#### Work item
Every line with "efficient" in it must be copied from the data.

━━━━━━━━━━

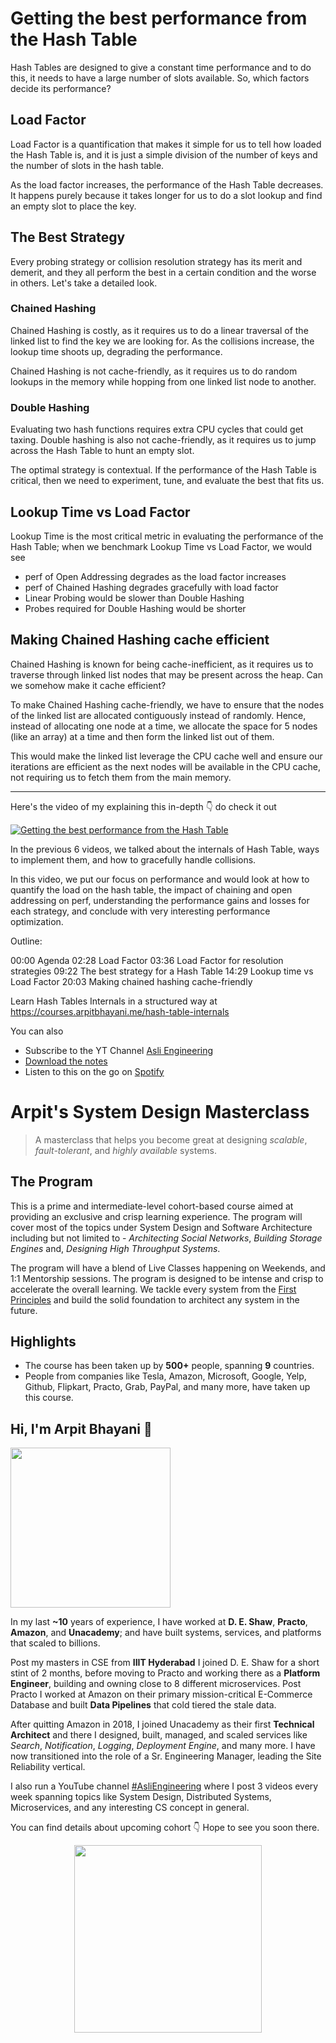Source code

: Getting the best performance from the Hash Table
===


Hash Tables are designed to give a constant time performance and to do this, it needs to have a large number of slots available. So, which factors decide its performance?

## Load Factor

Load Factor is a quantification that makes it simple for us to tell how loaded the Hash Table is, and it is just a simple division of the number of keys and the number of slots in the hash table.

As the load factor increases, the performance of the Hash Table decreases. It happens purely because it takes longer for us to do a slot lookup and find an empty slot to place the key.

## The Best Strategy

Every probing strategy or collision resolution strategy has its merit and demerit, and they all perform the best in a certain condition and the worse in others. Let's take a detailed look.

### Chained Hashing

Chained Hashing is costly, as it requires us to do a linear traversal of the linked list to find the key we are looking for. As the collisions increase, the lookup time shoots up, degrading the performance.

Chained Hashing is not cache-friendly, as it requires us to do random lookups in the memory while hopping from one linked list node to another.

### Double Hashing

Evaluating two hash functions requires extra CPU cycles that could get taxing. Double hashing is also not cache-friendly, as it requires us to jump across the Hash Table to hunt an empty slot.

The optimal strategy is contextual. If the performance of the Hash Table is critical, then we need to experiment, tune, and evaluate the best that fits us.

## Lookup Time vs Load Factor

Lookup Time is the most critical metric in evaluating the performance of the Hash Table; when we benchmark Lookup Time vs Load Factor, we would see

- perf of Open Addressing degrades as the load factor increases
- perf of Chained Hashing degrades gracefully with load factor
- Linear Probing would be slower than Double Hashing
- Probes required for Double Hashing would be shorter

## Making Chained Hashing cache efficient

Chained Hashing is known for being cache-inefficient, as it requires us to traverse through linked list nodes that may be present across the heap. Can we somehow make it cache efficient?

To make Chained Hashing cache-friendly, we have to ensure that the nodes of the linked list are allocated contiguously instead of randomly. Hence, instead of allocating one node at a time, we allocate the space for 5 nodes (like an array) at a time and then form the linked list out of them.

This would make the linked list leverage the CPU cache well and ensure our iterations are efficient as the next nodes will be available in the CPU cache, not requiring us to fetch them from the main memory.
<hr />


<p>Here's the video of my explaining this in-depth 👇‍ do check it out</p>

[![Getting the best performance from the Hash Table](https://i.ytimg.com/vi/oD2yaTtu69w/mqdefault.jpg)](https://www.youtube.com/watch?v=oD2yaTtu69w)

In the previous 6 videos, we talked about the internals of Hash Table, ways to implement them, and how to gracefully handle collisions.

In this video, we put our focus on performance and would look at how to quantify the load on the hash table, the impact of chaining and open addressing on perf, understanding the performance gains and losses for each strategy, and conclude with very interesting performance optimization.

Outline:

00:00 Agenda
02:28 Load Factor
03:36 Load Factor for resolution strategies
09:22 The best strategy for a Hash Table
14:29 Lookup time vs Load Factor
20:03 Making chained hashing cache-friendly

Learn Hash Tables Internals in a structured way at https://courses.arpitbhayani.me/hash-table-internals

You can also
 - Subscribe to the YT Channel [Asli Engineering](https://youtube.com/c/ArpitBhayani)
 - [Download the notes](https://drive.google.com/file/d/1maLTNs7gFIu6zCQvX-v-_BKQy_F5Tgqv/view?usp=sharing)
 - Listen to this on the go on [Spotify](https://open.spotify.com/show/7qMoamm2iZQrsPVm6IQLoD)

# Arpit's System Design Masterclass

> A masterclass that helps you become great at designing _scalable_, _fault-tolerant_, and _highly available_ systems.

## The Program

This is a prime and intermediate-level cohort-based course aimed at providing an exclusive and crisp learning experience. The program will cover most of the topics under System Design and Software Architecture including but not limited to - _Architecting Social Networks_, _Building Storage Engines_ and, _Designing High Throughput Systems_.

The program will have a blend of Live Classes happening on Weekends, and 1:1 Mentorship sessions. The program is designed to be intense and crisp to accelerate the overall learning. We tackle every system from the [First Principles](https://en.wikipedia.org/wiki/First_principle) and build the solid foundation to architect any system in the future.


## Highlights

 - The course has been taken up by __500+__ people, spanning __9__ countries.
 - People from companies like Tesla, Amazon, Microsoft, Google, Yelp, Github, Flipkart, Practo, Grab, PayPal, and many more, have taken up this course.


## Hi, I'm Arpit Bhayani 👋

<img width="256px" src="https://arpitbhayani.me/static/img/arpit.jpg" />

In my last **~10** years of experience, I have worked at **D. E. Shaw**, **Practo**, **Amazon**, and **Unacademy**; and have built systems, services, and platforms that scaled to billions.

Post my masters in CSE from **IIIT Hyderabad** I joined D. E. Shaw for a short stint of 2 months, before moving to Practo and working there as a **Platform Engineer**, building and owning close to 8 different microservices. Post Practo I worked at Amazon on their primary mission-critical E-Commerce Database and built **Data Pipelines** that cold tiered the stale data.

After quitting Amazon in 2018, I joined Unacademy as their first **Technical Architect** and there I designed, built, managed, and scaled services like _Search_, _Notification_, _Logging_, _Deployment Engine_, and many more. I have now transitioned into the role of a Sr. Engineering Manager, leading the Site Reliability vertical.

I also run a YouTube channel [#AsliEngineering](https://www.youtube.com/c/ArpitBhayani) where I post 3 videos every week spanning topics like System Design, Distributed Systems, Microservices, and any interesting CS concept in general.

You can find details about upcoming cohort 👇‍ Hope to see you soon there.

<center>
<a target="_blank" href="https://arpitbhayani.me/masterclass">
<img src="https://user-images.githubusercontent.com/4745789/137859181-d4499cf4-ce65-4466-8b88-a078ece0f081.PNG" width="300px" />
</a>
</center>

━━━━━━━━━━

#### Exercise response
## Making Chained Hashing cache efficient
Chained Hashing is known for being cache-inefficient, as it requires us to traverse through linked list nodes that may be present across the heap. Can we somehow make it cache efficient?
This would make the linked list leverage the CPU cache well and ensure our iterations are efficient as the next nodes will be available in the CPU cache, not requiring us to fetch them from the main memory.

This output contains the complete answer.